Total solar eclipse to boost tourism in Scotland

Extremely rare total eclipse to take place next month

Updated: 
AUSTRALIA-ASTRONOMY-ECLIPSE

A once-in-a-lifetime total solar eclipse is expected to boost tourism to Scotland's islands next month.

The eclipse will be visible from Shetland, Orkney, and the Outer Hebrides from about 9.30am on Friday 20 March, when the moon will completely block out the sun.

According to The Times, astronomers predict the northern and western islands, Shetland and the Outer Hebrides, will see up to 98 per cent of the sun covered.
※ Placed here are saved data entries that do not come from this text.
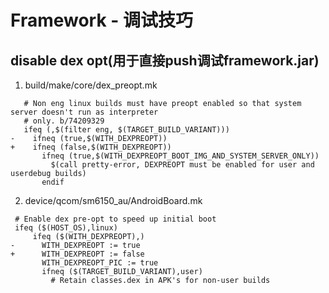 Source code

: # Framework - 调试技巧

## disable dex opt\(用于直接push调试framework.jar\)

1.   build/make/core/dex\_preopt.mk  

```text
   # Non eng linux builds must have preopt enabled so that system server doesn't run as interpreter
   # only. b/74209329
   ifeq (,$(filter eng, $(TARGET_BUILD_VARIANT)))
-    ifneq (true,$(WITH_DEXPREOPT))
+    ifneq (false,$(WITH_DEXPREOPT))
       ifneq (true,$(WITH_DEXPREOPT_BOOT_IMG_AND_SYSTEM_SERVER_ONLY))
         $(call pretty-error, DEXPREOPT must be enabled for user and userdebug builds)
       endif

```

2.  device/qcom/sm6150\_au/AndroidBoard.mk

```text
 # Enable dex pre-opt to speed up initial boot
 ifeq ($(HOST_OS),linux)
     ifeq ($(WITH_DEXPREOPT),)
-      WITH_DEXPREOPT := true
+      WITH_DEXPREOPT := false
       WITH_DEXPREOPT_PIC := true
       ifneq ($(TARGET_BUILD_VARIANT),user)
         # Retain classes.dex in APK's for non-user builds

```

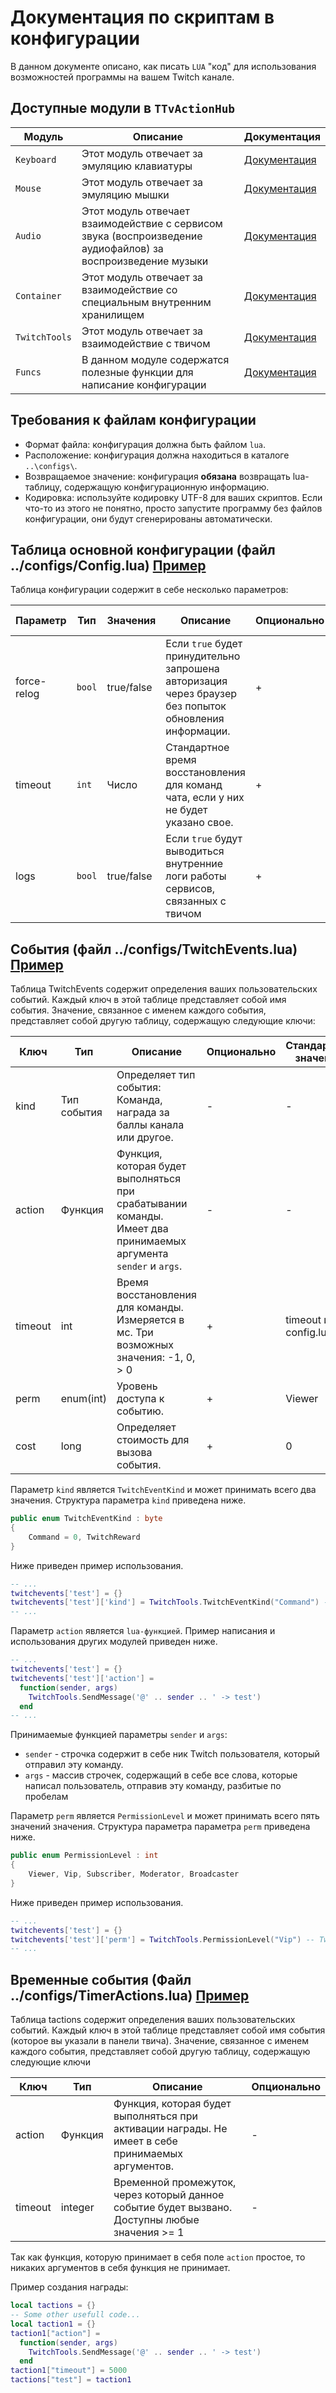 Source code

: # Документация по скриптам в конфигурации

В данном документе описано, как писать `LUA` "код" для использования возможностей программы на вашем Twitch канале.

## Доступные модули в `TTvActionHub`

| Модуль        | Описание                                                                                                     | Документация                          |
|---------------|--------------------------------------------------------------------------------------------------------------|---------------------------------------|
| `Keyboard`    | Этот модуль отвечает за эмуляцию клавиатуры                                                                  | [Документация](API/RU/Keyboard.md)    |
| `Mouse`       | Этот модуль отвечает за эмуляцию мышки                                                                       | [Документация](API/RU/Mouse.md)       |
| `Audio`       | Этот модуль отвечает взаимодействие с сервисом звука (воспроизведение аудиофайлов) за воспроизведение музыки | [Документация](API/RU/Audio.md)       |
| `Container`   | Этот модуль отвечает за взаимодействие со специальным внутренним хранилищем                                  | [Документация](API/RU/Container.md)   |
| `TwitchTools` | Этот модуль отвечает за взаимодействие с твичом                                                              | [Документация](API/RU/TwitchTools.md) |
| `Funcs`       | В данном модуле содержатся полезные функции для написание конфигурации                                       | [Документация](API/RU/Funcs.md)       |

## Требования к файлам конфигурации

- Формат файла: конфигурация должна быть файлом `lua`.
- Расположение: конфигурация должна находиться в каталоге `..\configs\`.
- Возвращаемое значение: конфигурация **обязана** возвращать lua-таблицу, содержащую конфигурационную информацию.
- Кодировка: используйте кодировку UTF-8 для ваших скриптов.
  Если что-то из этого не понятно, просто запустите программу без файлов конфигурации, они будут сгенерированы автоматически.

## Таблица основной конфигурации (файл ../configs/Config.lua) [Пример](Example/Config.md)

Таблица конфигурации содержит в себе несколько параметров:

| Параметр    | Тип    | Значения   | Описание                                                                                               | Опционально | Стандартное значение |
|-------------|--------|------------|--------------------------------------------------------------------------------------------------------|-------------|----------------------|
| force-relog | `bool` | true/false | Если `true` будет принудительно запрошена авторизация через браузер без попыток обновления информации. | +           | `false`              |
| timeout     | `int`  | Число      | Стандартное время восстановления для команд чата, если у них не будет указано свое.                    | +           | `30000`              |
| logs        | `bool` | true/false | Если `true` будут выводиться внутренние логи работы сервисов, связанных с твичом                       | +           | `false`              |

## События (файл ../configs/TwitchEvents.lua) [Пример](Example/TwitchEvents.md)

Таблица TwitchEvents содержит определения ваших пользовательских событий. Каждый ключ в этой таблице представляет собой имя события. Значение, связанное с именем каждого события, представляет собой другую таблицу, содержащую следующие ключи:

| Ключ    | Тип         | Описание                                                                                                        | Опционально | Стандартное значение  |
|---------|-------------|-----------------------------------------------------------------------------------------------------------------|-------------|-----------------------|
| kind    | Тип события | Определяет тип события: Команда, награда за баллы канала или другое.                                            | -           | -                     |
| action  | Функция     | Функция, которая будет выполняться при срабатывании команды. Имеет два принимаемых аргумента `sender` и `args`. | -           | -                     |
| timeout | int         | Время восстановления для команды. Измеряется в мс. Три возможных значения: -1, 0, > 0                           | +           | timeout из config.lua |
| perm    | enum(int)   | Уровень доступа к событию.                                                                                      | +           | Viewer                |
| cost    | long        | Определяет стоимость для вызова события.                                                                        | +           | 0                     |

Параметр `kind` является `TwitchEventKind` и может принимать всего два значения. Структура параметра `kind` приведена ниже.

```cs
public enum TwitchEventKind : byte
{
    Command = 0, TwitchReward
}
```

Ниже приведен пример использования.

```lua
-- ...
twitchevents['test'] = {}
twitchevents['test']['kind'] = TwitchTools.TwitchEventKind("Command") -- TwitchTools.TwitchEventKind.TwitchReward
-- ...
```

Параметр `action` является `lua-функцией`. Пример написания и использования других модулей приведен ниже.

```lua
-- ...
twitchevents['test'] = {}
twitchevents['test']['action'] =
  function(sender, args)
    TwitchTools.SendMessage('@' .. sender .. ' -> test')
  end
-- ...
```

Принимаемые функцией параметры `sender` и `args`:

- `sender` - строчка содержит в себе ник Twitch пользователя, который отправил эту команду.
- `args` - массив строчек, содержащий в себе все слова, которые написал пользователь, отправив эту команду, разбитые по пробелам

Параметр `perm` является `PermissionLevel` и может принимать всего пять значений значения. Структура параметра параметра `perm` приведена ниже.

```cs
public enum PermissionLevel : int
{
    Viewer, Vip, Subscriber, Moderator, Broadcaster
}
```

Ниже приведен пример использования.

```lua
-- ...
twitchevents['test'] = {}
twitchevents['test']['perm'] = TwitchTools.PermissionLevel("Vip") -- TwitchTools.PermissionLevel.Viewer
-- ...
```

## Временные события (Файл ../configs/TimerActions.lua) [Пример](Example/TimerActions.md)

Таблица tactions содержит определения ваших пользовательских событий. Каждый ключ в этой таблице представляет собой имя события (которое вы указали в панели твича). Значение, связанное с именем каждого события, представляет собой другую таблицу, содержащую следующие ключи

| Ключ    | Тип     | Описание                                                                                          | Опционально |
|---------|---------|---------------------------------------------------------------------------------------------------|-------------|
| action  | Функция | Функция, которая будет выполняться при активации награды. Не имеет в себе принимаемых аргументов. | -           |
| timeout | integer | Временной промежуток, через который данное событие будет вызвано. Доступны любые значения >= 1    | -           |

Так как функция, которую принимает в себя поле `action` простое, то никаких аргументов в себя функция не принимает.

Пример создания награды:

```lua
local tactions = {}
-- Some other usefull code...
local taction1 = {}
taction1["action"] =
  function(sender, args)
    TwitchTools.SendMessage('@' .. sender .. ' -> test')
  end
taction1["timeout"] = 5000
tactions["test"] = taction1

```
And Faroe Islanders will witness a total solar eclipse that will last around two minutes and 12 seconds.

The paper adds that the coverage of the sun will vary from 84 per cent in London to 94 per cent in Glasgow, Aberdeen and Edinburgh.

A number of special cruises have been organised to take holidaymakers into the path of the total eclipse above the Faroe Islands.

Mike Cantlay, Chairman of VisitScotland, told the Aberdeen Press and Journal: "The north-east, Highlands, Orkney and Shetland all boast outstanding natural beauty, but the chance to witness this rare celestial phenomenon will give people yet another reason to visit these regions.

"The scheduled arrival of solar eclipse cruise ships at Invergordon and Orkney will provide a terrific boost to the local economy.

"We would encourage people coming to the north of Scotland to get a good view of the solar eclipse to make the most of their time by going to local visitor attractions and enjoying our excellent food and drink."

The Stornaway Gazette reports that the next solar eclipse will be in America in 2017, and the next total solar eclipse anywhere near the UK will be in 2081 in central Europe, and in Britain in 2090.